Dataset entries
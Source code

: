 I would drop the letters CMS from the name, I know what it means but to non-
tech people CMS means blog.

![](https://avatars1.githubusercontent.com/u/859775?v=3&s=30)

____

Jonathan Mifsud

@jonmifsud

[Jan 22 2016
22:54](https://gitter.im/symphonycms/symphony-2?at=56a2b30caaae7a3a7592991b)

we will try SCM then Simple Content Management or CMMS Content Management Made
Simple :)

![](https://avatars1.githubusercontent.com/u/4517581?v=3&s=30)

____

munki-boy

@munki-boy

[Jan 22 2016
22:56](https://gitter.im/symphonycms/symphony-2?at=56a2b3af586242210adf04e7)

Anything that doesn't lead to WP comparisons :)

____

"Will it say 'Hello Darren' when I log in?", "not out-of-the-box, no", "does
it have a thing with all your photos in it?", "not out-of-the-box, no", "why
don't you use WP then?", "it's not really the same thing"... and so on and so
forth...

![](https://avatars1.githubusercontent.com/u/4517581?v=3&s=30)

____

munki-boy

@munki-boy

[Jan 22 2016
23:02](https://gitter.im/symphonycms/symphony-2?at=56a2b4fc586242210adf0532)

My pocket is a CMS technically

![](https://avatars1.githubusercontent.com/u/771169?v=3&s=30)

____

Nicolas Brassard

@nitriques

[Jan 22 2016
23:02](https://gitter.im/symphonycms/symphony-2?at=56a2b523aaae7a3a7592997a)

...

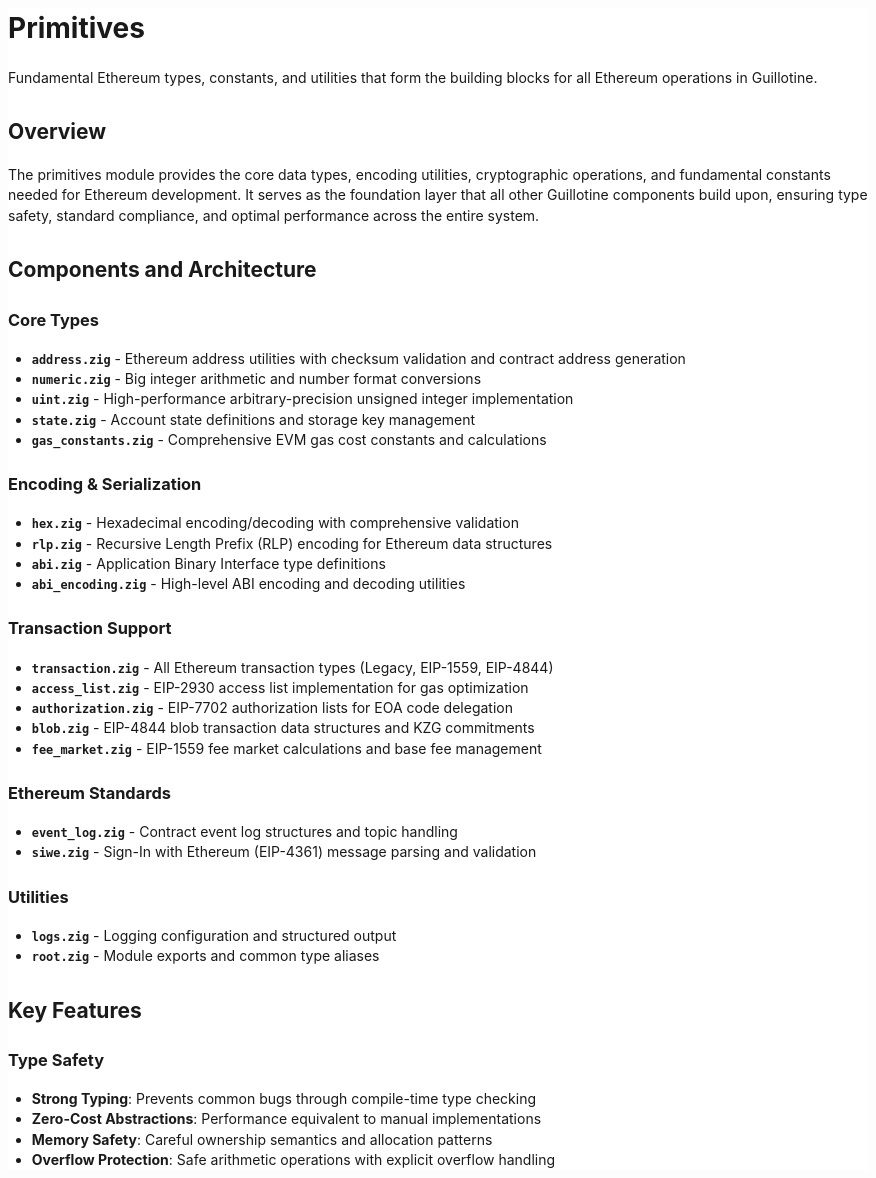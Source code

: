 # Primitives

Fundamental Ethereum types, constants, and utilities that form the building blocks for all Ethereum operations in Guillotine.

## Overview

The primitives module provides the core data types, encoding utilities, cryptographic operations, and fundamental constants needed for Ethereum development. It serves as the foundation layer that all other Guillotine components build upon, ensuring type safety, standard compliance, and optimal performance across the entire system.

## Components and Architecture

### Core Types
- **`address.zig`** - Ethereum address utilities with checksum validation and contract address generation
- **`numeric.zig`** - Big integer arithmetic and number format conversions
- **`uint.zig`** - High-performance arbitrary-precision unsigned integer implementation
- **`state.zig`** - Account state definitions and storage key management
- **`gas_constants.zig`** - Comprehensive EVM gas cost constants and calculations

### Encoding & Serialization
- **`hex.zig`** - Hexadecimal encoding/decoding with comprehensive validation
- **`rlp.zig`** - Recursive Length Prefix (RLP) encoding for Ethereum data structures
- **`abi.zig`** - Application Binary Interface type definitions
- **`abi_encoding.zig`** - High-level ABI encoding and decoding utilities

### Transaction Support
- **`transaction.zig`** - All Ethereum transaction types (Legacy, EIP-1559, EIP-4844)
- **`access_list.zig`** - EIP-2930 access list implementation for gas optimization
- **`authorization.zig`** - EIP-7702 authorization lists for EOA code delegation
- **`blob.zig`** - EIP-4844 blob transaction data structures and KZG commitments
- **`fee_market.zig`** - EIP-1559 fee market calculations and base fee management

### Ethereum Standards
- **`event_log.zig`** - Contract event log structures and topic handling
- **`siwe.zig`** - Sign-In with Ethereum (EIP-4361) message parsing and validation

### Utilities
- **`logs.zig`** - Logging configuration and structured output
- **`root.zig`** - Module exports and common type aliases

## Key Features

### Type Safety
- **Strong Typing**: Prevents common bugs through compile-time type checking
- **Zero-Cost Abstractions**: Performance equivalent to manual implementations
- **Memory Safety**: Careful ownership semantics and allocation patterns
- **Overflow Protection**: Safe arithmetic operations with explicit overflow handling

» What this task involves
Look above for the line containing "and structured output" and the line containing "- **Strong Typing**: Prevents". Transcribe both, with the lines between them, exactly.

» Answer
- **`logs.zig`** - Logging configuration and structured output
- **`root.zig`** - Module exports and common type aliases

## Key Features

### Type Safety
- **Strong Typing**: Prevents common bugs through compile-time type checking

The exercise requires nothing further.